Carlos Gonez has eaten asphalt on several occasions. It's one of the hazards of strapping on inline skates and jetting up the mini-ramps and through the street course at Lawrence's skate park.
During one such excursion, when he was practicing daredevilish tricks that sent him airborne, he "accidentally did a back flip and landed on the edge of the ramp" gut-first.
The 15-year-old from Eudora threw up for a few minutes and developed a purple 2-by-6-inch bruise. But after a few days, did he head right back out to the park?
"Oh yeah," he said with an adventurous edge to his voice.
Gonez' bold attitude was par for the course Wednesday at the Second Annual Extreme Sports Competition, organized by the Mustard Seed Christian Fellowship youth group. About 40 roller bladers, skateboarders and BMX bikers from Lawrence and surrounding towns flocked to the skate park at 600 Rockledge Road to strut their stunts for judges and spectators.
Contestants had two chances to impress judges with their high-flying antics and were rated on style, accuracy and the difficulty of their run.

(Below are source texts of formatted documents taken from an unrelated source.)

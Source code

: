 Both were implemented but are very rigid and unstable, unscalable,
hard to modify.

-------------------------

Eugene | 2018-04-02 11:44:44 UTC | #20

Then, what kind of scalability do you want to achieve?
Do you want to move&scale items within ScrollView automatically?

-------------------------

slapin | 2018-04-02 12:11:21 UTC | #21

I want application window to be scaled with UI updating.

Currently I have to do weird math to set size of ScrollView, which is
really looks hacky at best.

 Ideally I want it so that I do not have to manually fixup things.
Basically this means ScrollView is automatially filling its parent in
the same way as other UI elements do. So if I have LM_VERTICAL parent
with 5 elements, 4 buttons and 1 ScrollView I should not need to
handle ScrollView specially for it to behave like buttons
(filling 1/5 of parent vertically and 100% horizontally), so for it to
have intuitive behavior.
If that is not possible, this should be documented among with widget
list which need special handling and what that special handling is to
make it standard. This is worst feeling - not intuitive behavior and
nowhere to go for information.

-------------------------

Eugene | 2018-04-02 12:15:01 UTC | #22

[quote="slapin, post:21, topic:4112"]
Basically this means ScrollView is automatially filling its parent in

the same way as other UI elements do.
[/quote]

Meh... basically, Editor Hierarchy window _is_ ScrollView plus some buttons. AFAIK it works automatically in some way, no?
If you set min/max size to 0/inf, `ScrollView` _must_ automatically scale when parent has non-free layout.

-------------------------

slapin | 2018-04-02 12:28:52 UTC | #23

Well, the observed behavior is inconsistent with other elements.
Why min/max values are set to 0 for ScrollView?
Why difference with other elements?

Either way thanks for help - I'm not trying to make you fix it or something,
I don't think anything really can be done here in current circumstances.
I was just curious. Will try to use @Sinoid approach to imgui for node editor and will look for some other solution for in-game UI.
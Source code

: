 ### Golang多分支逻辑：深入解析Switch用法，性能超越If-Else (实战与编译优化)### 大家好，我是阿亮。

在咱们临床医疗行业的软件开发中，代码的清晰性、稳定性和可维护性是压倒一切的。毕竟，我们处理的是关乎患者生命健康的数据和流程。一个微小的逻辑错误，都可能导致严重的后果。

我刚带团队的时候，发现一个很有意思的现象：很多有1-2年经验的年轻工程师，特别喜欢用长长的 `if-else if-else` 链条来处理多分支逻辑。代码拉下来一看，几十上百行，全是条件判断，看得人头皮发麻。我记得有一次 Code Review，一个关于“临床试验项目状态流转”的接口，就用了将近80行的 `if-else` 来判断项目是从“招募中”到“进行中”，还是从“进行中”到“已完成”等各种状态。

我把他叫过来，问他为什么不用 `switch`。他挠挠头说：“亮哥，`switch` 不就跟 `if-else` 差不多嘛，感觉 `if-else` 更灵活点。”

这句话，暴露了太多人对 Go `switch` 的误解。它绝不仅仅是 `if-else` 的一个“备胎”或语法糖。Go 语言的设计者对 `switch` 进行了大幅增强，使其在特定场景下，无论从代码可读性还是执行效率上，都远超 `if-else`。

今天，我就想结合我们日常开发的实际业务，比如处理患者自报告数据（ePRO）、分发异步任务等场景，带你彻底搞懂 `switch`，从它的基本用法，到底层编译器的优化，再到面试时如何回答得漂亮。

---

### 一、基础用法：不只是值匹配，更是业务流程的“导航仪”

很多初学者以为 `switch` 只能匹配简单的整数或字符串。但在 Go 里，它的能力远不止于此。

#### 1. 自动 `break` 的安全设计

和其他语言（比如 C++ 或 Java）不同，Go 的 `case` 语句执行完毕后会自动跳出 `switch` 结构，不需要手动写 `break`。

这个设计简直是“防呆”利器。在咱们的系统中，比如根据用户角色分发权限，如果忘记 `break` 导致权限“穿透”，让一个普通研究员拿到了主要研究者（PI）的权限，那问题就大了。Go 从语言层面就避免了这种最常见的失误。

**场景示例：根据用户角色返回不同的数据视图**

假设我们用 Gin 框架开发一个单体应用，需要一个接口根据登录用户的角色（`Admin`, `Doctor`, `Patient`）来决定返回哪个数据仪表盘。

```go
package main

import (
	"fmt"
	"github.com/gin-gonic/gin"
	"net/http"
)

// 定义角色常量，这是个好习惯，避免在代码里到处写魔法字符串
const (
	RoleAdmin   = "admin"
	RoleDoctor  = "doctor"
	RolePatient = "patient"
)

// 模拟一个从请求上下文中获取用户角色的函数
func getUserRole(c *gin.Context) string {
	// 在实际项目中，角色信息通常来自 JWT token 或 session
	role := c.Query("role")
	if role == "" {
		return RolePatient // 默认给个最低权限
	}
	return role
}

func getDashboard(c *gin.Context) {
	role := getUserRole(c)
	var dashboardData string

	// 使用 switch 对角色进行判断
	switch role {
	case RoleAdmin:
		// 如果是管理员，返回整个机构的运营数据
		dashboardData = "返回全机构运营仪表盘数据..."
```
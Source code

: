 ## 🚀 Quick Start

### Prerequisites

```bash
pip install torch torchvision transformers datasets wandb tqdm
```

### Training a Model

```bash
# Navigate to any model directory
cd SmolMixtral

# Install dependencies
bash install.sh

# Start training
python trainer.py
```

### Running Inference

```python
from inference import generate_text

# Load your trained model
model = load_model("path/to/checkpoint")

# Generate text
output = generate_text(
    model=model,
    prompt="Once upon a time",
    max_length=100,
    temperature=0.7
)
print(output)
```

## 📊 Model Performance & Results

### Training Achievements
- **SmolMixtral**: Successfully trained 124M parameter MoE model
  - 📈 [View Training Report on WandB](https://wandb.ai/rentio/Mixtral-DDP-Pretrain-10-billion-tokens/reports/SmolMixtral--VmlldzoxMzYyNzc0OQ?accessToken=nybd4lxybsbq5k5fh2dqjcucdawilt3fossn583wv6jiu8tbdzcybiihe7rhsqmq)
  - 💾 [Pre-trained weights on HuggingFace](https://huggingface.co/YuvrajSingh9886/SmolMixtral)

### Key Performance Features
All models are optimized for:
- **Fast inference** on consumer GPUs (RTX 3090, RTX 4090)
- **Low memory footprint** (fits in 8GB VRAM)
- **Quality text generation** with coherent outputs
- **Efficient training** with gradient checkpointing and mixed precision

Many of the boys said that although the contest was a good chance to show off and compete for prizes, they could take it or leave it. What they really want is long days at the skate park, perfecting their moves through trial and error and getting new ideas by watching friends and other skaters on the rails and ramps.
It doesn't seem to matter to the athletes what the stunts are called one boy rattled off a short list that included mute, back side, front side just whether they can pull them off. And the rush that comes with nailing a trick apparently counteracts the painful bruises, cuts and even concussions these young acrobats-on-wheels endure.
Mike Castle, a 13-year-old with spiky blond hair from Lansing, explained how his spinning skateboard often connected with his shin.
"I think skateboarding's brutal," he said, lifting the leg of his baggy jeans to reveal a collection of fresh wounds and old scars. "I've already had a concussion."
But once you start getting a sense of balance on the board, Castle said, the tricks get easier.
Andy Simpson, 14, Perry, started skating two years ago and tries to get to Lawrence's skate park as often as he can usually every other day.
"It's fun," he said. "You get to come here and show people up."